[What is being asked]
Although the records contain pictures, the copy should leave them out and match everything else exactly.

[Start of section]

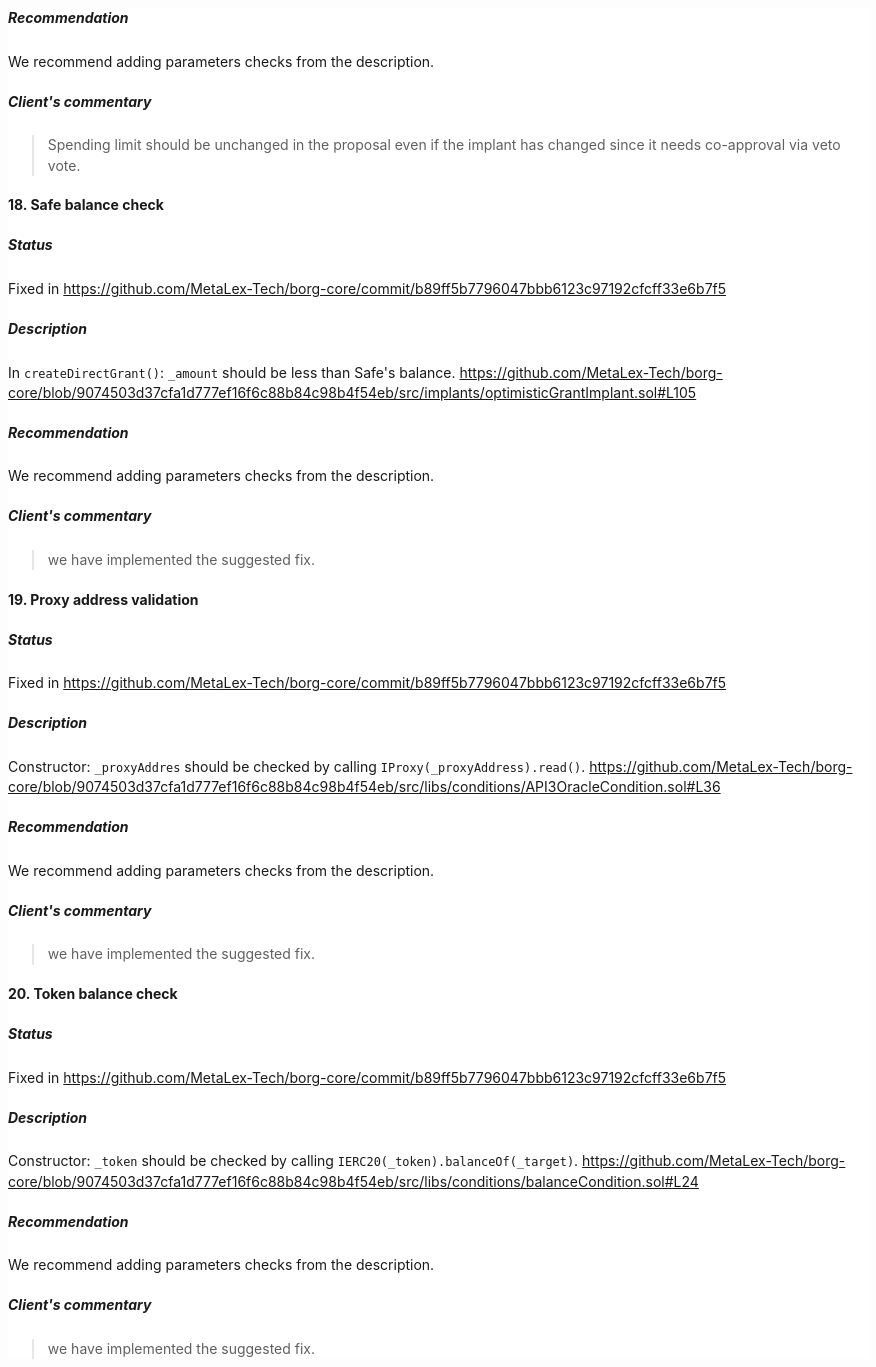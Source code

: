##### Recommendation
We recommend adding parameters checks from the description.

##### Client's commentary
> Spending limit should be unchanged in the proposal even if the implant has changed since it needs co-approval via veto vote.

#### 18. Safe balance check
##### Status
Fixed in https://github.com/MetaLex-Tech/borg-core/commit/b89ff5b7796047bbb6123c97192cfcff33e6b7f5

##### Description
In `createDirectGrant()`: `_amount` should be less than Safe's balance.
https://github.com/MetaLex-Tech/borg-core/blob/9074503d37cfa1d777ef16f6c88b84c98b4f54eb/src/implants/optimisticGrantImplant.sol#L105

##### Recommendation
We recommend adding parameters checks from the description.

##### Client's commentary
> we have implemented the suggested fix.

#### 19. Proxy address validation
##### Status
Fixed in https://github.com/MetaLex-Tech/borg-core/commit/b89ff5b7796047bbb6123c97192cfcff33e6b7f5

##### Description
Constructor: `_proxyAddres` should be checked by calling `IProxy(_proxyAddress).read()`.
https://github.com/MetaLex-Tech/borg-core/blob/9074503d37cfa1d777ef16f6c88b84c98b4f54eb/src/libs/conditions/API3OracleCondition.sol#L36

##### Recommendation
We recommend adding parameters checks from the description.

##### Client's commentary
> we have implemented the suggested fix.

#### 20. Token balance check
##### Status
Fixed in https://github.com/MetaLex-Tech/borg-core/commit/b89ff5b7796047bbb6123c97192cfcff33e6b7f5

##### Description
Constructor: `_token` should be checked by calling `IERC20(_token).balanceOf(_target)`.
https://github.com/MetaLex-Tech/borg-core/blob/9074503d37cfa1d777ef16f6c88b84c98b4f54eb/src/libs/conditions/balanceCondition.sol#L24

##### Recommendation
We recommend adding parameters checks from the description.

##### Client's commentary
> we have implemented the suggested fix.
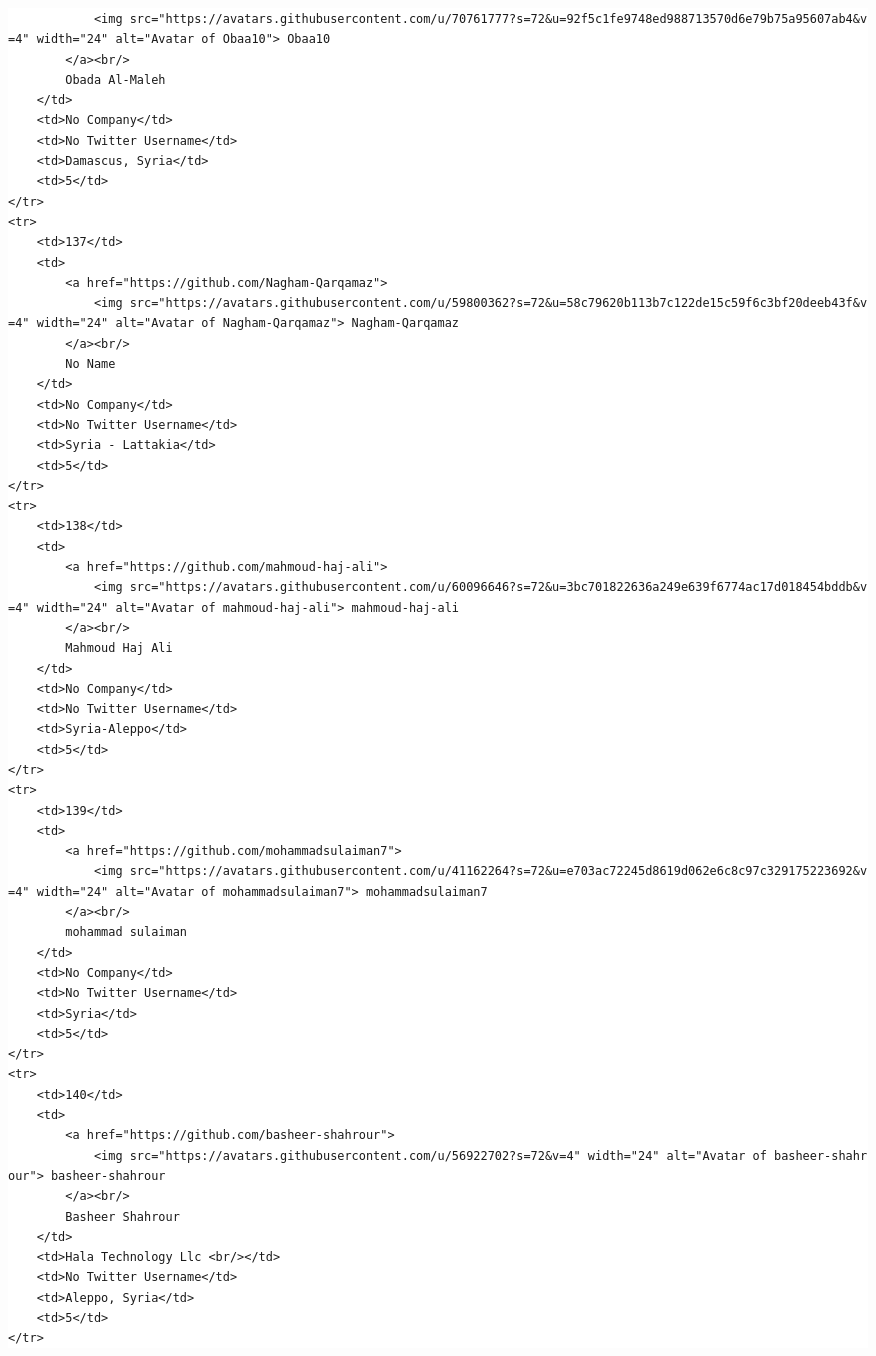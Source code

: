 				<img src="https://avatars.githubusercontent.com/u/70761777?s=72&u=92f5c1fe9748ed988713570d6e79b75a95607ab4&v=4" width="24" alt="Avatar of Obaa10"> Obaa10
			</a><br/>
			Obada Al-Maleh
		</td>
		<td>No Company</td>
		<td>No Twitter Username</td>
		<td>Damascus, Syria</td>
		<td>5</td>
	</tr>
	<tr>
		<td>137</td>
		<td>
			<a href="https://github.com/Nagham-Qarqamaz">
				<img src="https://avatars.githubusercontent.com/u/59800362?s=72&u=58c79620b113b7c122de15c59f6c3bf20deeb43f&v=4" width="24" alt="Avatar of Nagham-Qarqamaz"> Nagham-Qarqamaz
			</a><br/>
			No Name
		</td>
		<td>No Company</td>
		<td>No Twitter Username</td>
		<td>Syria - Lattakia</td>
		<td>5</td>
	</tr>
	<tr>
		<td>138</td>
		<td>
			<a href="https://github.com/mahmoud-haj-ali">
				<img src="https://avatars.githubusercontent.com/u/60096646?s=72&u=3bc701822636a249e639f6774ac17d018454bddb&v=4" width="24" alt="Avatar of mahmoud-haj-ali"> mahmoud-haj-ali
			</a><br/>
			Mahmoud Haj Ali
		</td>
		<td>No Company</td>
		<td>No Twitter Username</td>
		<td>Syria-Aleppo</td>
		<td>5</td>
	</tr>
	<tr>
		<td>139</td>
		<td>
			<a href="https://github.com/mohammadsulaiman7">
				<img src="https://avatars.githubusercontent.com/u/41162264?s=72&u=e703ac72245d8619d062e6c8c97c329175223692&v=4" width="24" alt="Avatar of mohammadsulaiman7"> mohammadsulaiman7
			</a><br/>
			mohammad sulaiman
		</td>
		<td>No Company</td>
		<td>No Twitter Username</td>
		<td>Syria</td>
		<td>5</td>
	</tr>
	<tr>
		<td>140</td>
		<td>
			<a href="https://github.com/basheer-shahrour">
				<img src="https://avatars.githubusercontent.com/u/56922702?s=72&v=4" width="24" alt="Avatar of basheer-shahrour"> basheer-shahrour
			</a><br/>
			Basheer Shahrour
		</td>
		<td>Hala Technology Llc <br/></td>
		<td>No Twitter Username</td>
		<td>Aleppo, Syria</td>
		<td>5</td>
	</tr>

[End of section]

[Solution for this problem]
Source code

:##### Recommendation
We recommend adding parameters checks from the description.

##### Client's commentary
> Spending limit should be unchanged in the proposal even if the implant has changed since it needs co-approval via veto vote.

#### 18. Safe balance check
##### Status
Fixed in https://github.com/MetaLex-Tech/borg-core/commit/b89ff5b7796047bbb6123c97192cfcff33e6b7f5

##### Description
In `createDirectGrant()`: `_amount` should be less than Safe's balance.
https://github.com/MetaLex-Tech/borg-core/blob/9074503d37cfa1d777ef16f6c88b84c98b4f54eb/src/implants/optimisticGrantImplant.sol#L105

##### Recommendation
We recommend adding parameters checks from the description.

##### Client's commentary
> we have implemented the suggested fix.

#### 19. Proxy address validation
##### Status
Fixed in https://github.com/MetaLex-Tech/borg-core/commit/b89ff5b7796047bbb6123c97192cfcff33e6b7f5

##### Description
Constructor: `_proxyAddres` should be checked by calling `IProxy(_proxyAddress).read()`.
https://github.com/MetaLex-Tech/borg-core/blob/9074503d37cfa1d777ef16f6c88b84c98b4f54eb/src/libs/conditions/API3OracleCondition.sol#L36

##### Recommendation
We recommend adding parameters checks from the description.

##### Client's commentary
> we have implemented the suggested fix.

#### 20. Token balance check
##### Status
Fixed in https://github.com/MetaLex-Tech/borg-core/commit/b89ff5b7796047bbb6123c97192cfcff33e6b7f5

##### Description
Constructor: `_token` should be checked by calling `IERC20(_token).balanceOf(_target)`.
https://github.com/MetaLex-Tech/borg-core/blob/9074503d37cfa1d777ef16f6c88b84c98b4f54eb/src/libs/conditions/balanceCondition.sol#L24

##### Recommendation
We recommend adding parameters checks from the description.

##### Client's commentary
> we have implemented the suggested fix.
Source code

: 				<img src="https://avatars.githubusercontent.com/u/70761777?s=72&u=92f5c1fe9748ed988713570d6e79b75a95607ab4&v=4" width="24" alt="Avatar of Obaa10"> Obaa10
			</a><br/>
			Obada Al-Maleh
		</td>
		<td>No Company</td>
		<td>No Twitter Username</td>
		<td>Damascus, Syria</td>
		<td>5</td>
	</tr>
	<tr>
		<td>137</td>
		<td>
			<a href="https://github.com/Nagham-Qarqamaz">
				<img src="https://avatars.githubusercontent.com/u/59800362?s=72&u=58c79620b113b7c122de15c59f6c3bf20deeb43f&v=4" width="24" alt="Avatar of Nagham-Qarqamaz"> Nagham-Qarqamaz
			</a><br/>
			No Name
		</td>
		<td>No Company</td>
		<td>No Twitter Username</td>
		<td>Syria - Lattakia</td>
		<td>5</td>
	</tr>
	<tr>
		<td>138</td>
		<td>
			<a href="https://github.com/mahmoud-haj-ali">
				<img src="https://avatars.githubusercontent.com/u/60096646?s=72&u=3bc701822636a249e639f6774ac17d018454bddb&v=4" width="24" alt="Avatar of mahmoud-haj-ali"> mahmoud-haj-ali
			</a><br/>
			Mahmoud Haj Ali
		</td>
		<td>No Company</td>
		<td>No Twitter Username</td>
		<td>Syria-Aleppo</td>
		<td>5</td>
	</tr>
	<tr>
		<td>139</td>
		<td>
			<a href="https://github.com/mohammadsulaiman7">
				<img src="https://avatars.githubusercontent.com/u/41162264?s=72&u=e703ac72245d8619d062e6c8c97c329175223692&v=4" width="24" alt="Avatar of mohammadsulaiman7"> mohammadsulaiman7
			</a><br/>
			mohammad sulaiman
		</td>
		<td>No Company</td>
		<td>No Twitter Username</td>
		<td>Syria</td>
		<td>5</td>
	</tr>
	<tr>
		<td>140</td>
		<td>
			<a href="https://github.com/basheer-shahrour">
				<img src="https://avatars.githubusercontent.com/u/56922702?s=72&v=4" width="24" alt="Avatar of basheer-shahrour"> basheer-shahrour
			</a><br/>
			Basheer Shahrour
		</td>
		<td>Hala Technology Llc <br/></td>
		<td>No Twitter Username</td>
		<td>Aleppo, Syria</td>
		<td>5</td>
	</tr>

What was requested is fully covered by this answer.